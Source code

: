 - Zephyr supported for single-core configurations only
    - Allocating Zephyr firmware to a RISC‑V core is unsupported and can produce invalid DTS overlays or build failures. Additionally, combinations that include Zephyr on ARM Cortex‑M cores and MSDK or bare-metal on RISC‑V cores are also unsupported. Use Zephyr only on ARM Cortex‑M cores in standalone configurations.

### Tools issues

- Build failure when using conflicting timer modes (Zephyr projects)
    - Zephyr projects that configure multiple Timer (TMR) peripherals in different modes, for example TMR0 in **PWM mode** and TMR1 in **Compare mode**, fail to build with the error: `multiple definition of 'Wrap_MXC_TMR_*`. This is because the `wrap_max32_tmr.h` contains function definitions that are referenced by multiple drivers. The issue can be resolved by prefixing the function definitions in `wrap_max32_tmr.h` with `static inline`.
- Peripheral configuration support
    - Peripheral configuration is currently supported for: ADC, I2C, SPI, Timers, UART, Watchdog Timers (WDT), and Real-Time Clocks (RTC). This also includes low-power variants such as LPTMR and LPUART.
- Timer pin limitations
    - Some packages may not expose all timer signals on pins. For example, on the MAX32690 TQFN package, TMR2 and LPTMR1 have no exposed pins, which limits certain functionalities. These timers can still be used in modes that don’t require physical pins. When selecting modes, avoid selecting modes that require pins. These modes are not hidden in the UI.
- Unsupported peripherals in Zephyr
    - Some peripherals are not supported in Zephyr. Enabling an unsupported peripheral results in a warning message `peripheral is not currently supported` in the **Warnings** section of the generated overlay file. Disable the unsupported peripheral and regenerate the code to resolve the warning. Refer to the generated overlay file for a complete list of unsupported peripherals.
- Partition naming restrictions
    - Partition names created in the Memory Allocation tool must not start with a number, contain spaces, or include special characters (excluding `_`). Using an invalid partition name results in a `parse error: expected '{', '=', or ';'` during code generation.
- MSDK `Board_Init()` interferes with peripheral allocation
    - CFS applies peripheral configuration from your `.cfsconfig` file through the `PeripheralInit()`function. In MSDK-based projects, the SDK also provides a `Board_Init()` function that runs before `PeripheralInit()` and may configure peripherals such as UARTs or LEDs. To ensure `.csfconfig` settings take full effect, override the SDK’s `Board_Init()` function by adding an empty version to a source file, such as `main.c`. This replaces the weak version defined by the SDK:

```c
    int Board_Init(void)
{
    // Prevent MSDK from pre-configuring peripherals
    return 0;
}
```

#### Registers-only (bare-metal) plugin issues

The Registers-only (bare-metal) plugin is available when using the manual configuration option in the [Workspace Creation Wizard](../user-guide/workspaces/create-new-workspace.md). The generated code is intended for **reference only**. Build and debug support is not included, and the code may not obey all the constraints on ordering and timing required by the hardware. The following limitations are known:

——————

*How to complete this task*
Start at the first line of the data above. Stop after the line containing "- Timer pin limitations", reproducing each line exactly and adding nothing.

*Result of this exercise*
Source code

: - Zephyr supported for single-core configurations only
    - Allocating Zephyr firmware to a RISC‑V core is unsupported and can produce invalid DTS overlays or build failures. Additionally, combinations that include Zephyr on ARM Cortex‑M cores and MSDK or bare-metal on RISC‑V cores are also unsupported. Use Zephyr only on ARM Cortex‑M cores in standalone configurations.

### Tools issues

- Build failure when using conflicting timer modes (Zephyr projects)
    - Zephyr projects that configure multiple Timer (TMR) peripherals in different modes, for example TMR0 in **PWM mode** and TMR1 in **Compare mode**, fail to build with the error: `multiple definition of 'Wrap_MXC_TMR_*`. This is because the `wrap_max32_tmr.h` contains function definitions that are referenced by multiple drivers. The issue can be resolved by prefixing the function definitions in `wrap_max32_tmr.h` with `static inline`.
- Peripheral configuration support
    - Peripheral configuration is currently supported for: ADC, I2C, SPI, Timers, UART, Watchdog Timers (WDT), and Real-Time Clocks (RTC). This also includes low-power variants such as LPTMR and LPUART.
- Timer pin limitations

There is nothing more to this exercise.